Walkę lepiej rozpoczęła broniąca mistrzowskiego pasa Esparza. Amerykanka od początku próbowała obalić Polkę, by przenieść pojedynek do parteru. Nasza zawodniczka bardzo dobrze się broniła, a pod koniec pierwszej rundy zaatakowała ciosami bokserskimi. W drugiej rundzie przewaga Jędrzejczyk była coraz większa, Esparza bezradnie przyjmowała kolejne ciosy w twarz, aż wreszcie po serii mocnych uderzeń Polki sędzia - widząc, że jej rywalka jest bezradna - przerwał walkę.

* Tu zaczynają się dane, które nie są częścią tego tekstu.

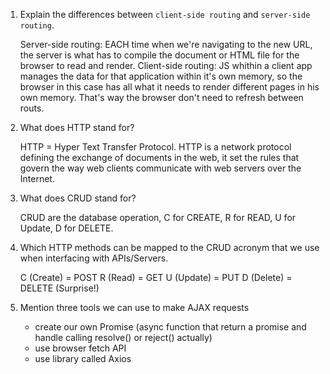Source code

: 1.  Explain the differences between `client-side routing` and `server-side routing`.

    Server-side routing: EACH time when we're navigating to the new URL, the server is what has to compile the document or HTML file for the browser to read and render.
    Client-side routing: JS whithin a client app manages the data for that application within it's own memory, so the browser in this case has all what it needs to render different pages in his own memory. That's way the browser don't need to refresh between routs.

2.  What does HTTP stand for?

    HTTP =  Hyper Text Transfer Protocol. HTTP is a network protocol defining the exchange of documents in the web, it set the rules that govern the way web clients communicate with web servers over the Internet.

3.  What does CRUD stand for?

    CRUD are the database  operation, C for CREATE, R for READ, U for Update, D for DELETE.

4.  Which HTTP methods can be mapped to the CRUD acronym that we use when interfacing with APIs/Servers.

    C (Create) = POST
    R (Read) = GET
    U (Update) = PUT
    D (Delete) = DELETE (Surprise!)

5.  Mention three tools we can use to make AJAX requests

    - create our own Promise (async function that return a promise and handle calling resolve() or reject() actually)
    - use browser fetch API
    - use library called Axios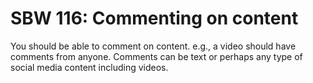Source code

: SBW 116: Commenting on content
============================

You should be able to comment on content. e.g., a video should have comments
from anyone. Comments can be text or perhaps any type of social media content
including videos.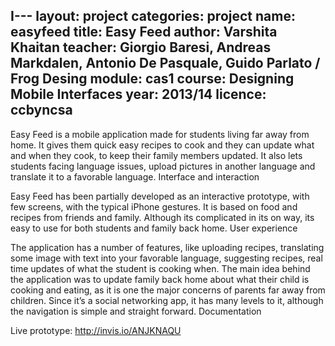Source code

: I---
layout: project
categories: project
name: easyfeed
title:  Easy Feed
author: Varshita Khaitan
teacher: Giorgio Baresi, Andreas Markdalen, Antonio De Pasquale, Guido Parlato / Frog Desing
module: cas1
course: Designing Mobile Interfaces
year: 2013/14
licence: ccbyncsa
---
Easy Feed is a mobile application made for students living far away from home.
It gives them quick easy recipes to cook and they can update what and when they cook, to keep their family members updated. It also lets students facing language issues, upload pictures in another language and translate it to a favorable language.
Interface and interaction

Easy Feed has been partially developed as an interactive prototype, with few screens, with the typical iPhone gestures. It is based on food and recipes from friends and family.
Although its complicated in its on way, its easy to use for both students and family back home.
User experience

The application has a number of features, like uploading recipes, translating some image with text into your favorable language, suggesting recipes, real time updates of what the student is cooking when.
The main idea behind the application was to update family back home about what their child is cooking and eating, as it is one the major concerns of parents far away from children.
Since it’s a social networking app, it has many levels to it, although the navigation is simple and straight forward.
Documentation

Live prototype: http://invis.io/ANJKNAQU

Jędrzejczyk za świetną postawę dostała 50 tys. dolarów premii. Za "występ wieczoru" UFC nagrodziła tym razem w sumie czworo zawodników - poza Polką bonusy otrzymali Rafael dos Anjos, Ross Pearson oraz Beneil Dariush.
- Mówiłam, że tego dokonam, i zrobiłam to. Nikt mi tego pasa nie zabierze - cieszyła się Jędrzejczyk. - Walczyłam do końca, ale ona była świetna - powiedziała o naszej zawodniczce Amerykanka.
27-letnia Polka została mistrzynią zaledwie osiem miesięcy po swym debiucie w UFC. Dla młodszej o dwa miesiące Esparzy była to pierwsza walka w obronie mistrzowskiego pasa.